O presidente da Fundação Petrobras de Seguridade Social (Petros), Wagner Pinheiro, acusou o deputado Antônio Carlos Magalhães Neto (PFL-BA) de tentar desviar o foco da Comissão Parlamentar de Inquérito (CPI) dos Correios para uma investigação sobre os fundos de pensão. ACM Neto divulgou na semana passada um relatório que aponta um prejuízo de R$ 779 milhões em 14 fundos de pensão investigados por suspeita de desvio de recursos com fins políticos.
"O que foi divulgado foi um relatório parcial, que mais parece um rascunhão e joga lama contra todo o sistema de previdência", reclamou. "Parece que ele (ACM Neto) tenta aumentar a crise e prolongar as investigações sobre os fundos."
O presidente da Caixa de Previdência dos Funcionários do Banco do Brasil (Previ), Sérgio Rosa, concorda com a análise de Pinheiro. "Acho que tem grandes sinais nesse sentido", observou. "Acho que o tratamento dado aos fundos de pensão foi desproporcional às provas encontradas. (…) Houve um exagero. Nada que apareceu merece esse destaque", afirmou.
Assim como a Petros, a Previ também pedirá esclarecimentos sobre vazamento de informações sigilosas. Isto porque a maioria dos dados que sustentam o relatório apresentado pelo deputado do PFL da Bahia são sigilosos e foram passados pela Comissão de Valores Mobiliários (CVM) à CPI. "Houve um descumprimento do dever constitucional com o vazamento de informações sigilosas. A quebra de sigilo era apenas para que a CPI pudesse fazer sua investigação", disse.

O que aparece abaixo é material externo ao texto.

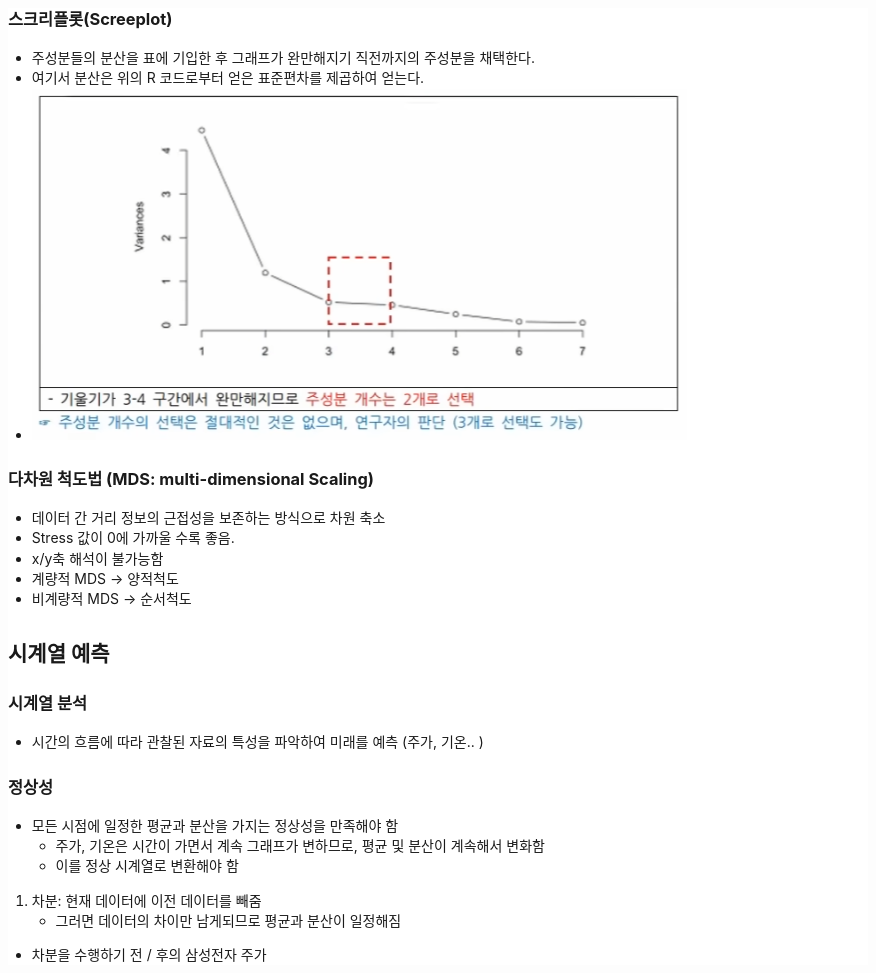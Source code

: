 ### 스크리플롯(Screeplot)

- 주성분들의 분산을 표에 기입한 후 그래프가 완만해지기 직전까지의 주성분을 채택한다.
- 여기서 분산은 위의 R 코드로부터 얻은 표준편차를 제곱하여 얻는다.
- ![alt text](image-29.png)

### 다차원 척도법 (MDS: multi-dimensional Scaling)

- 데이터 간 거리 정보의 근접성을 보존하는 방식으로 차원 축소
- Stress 값이 0에 가까울 수록 좋음.
- x/y축 해석이 불가능함
- 계량적 MDS -> 양적척도
- 비계량적 MDS -> 순서척도

## 시계열 예측

### 시계열 분석

- 시간의 흐름에 따라 관찰된 자료의 특성을 파악하여 미래를 예측 (주가, 기온.. )

### 정상성

- 모든 시점에 일정한 평균과 분산을 가지는 정상성을 만족해야 함
  - 주가, 기온은 시간이 가면서 계속 그래프가 변하므로, 평균 및 분산이 계속해서 변화함
  - 이를 정상 시계열로 변환해야 함

1. 차분: 현재 데이터에 이전 데이터를 빼줌
   - 그러면 데이터의 차이만 남게되므로 평균과 분산이 일정해짐

- 차분을 수행하기 전 / 후의 삼성전자 주가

A Petros quer ainda saber quais os critérios e as metodologias aplicadas para se chegar ao resultado do documento. Além disso, requereu à CVM informações mais detalhadas sobre operações realizadas nos últimos cincos anos. "Isso pode ajudar a se desvendar como se chegou nesse relatório, que atinge a imagem da Petros", concluiu.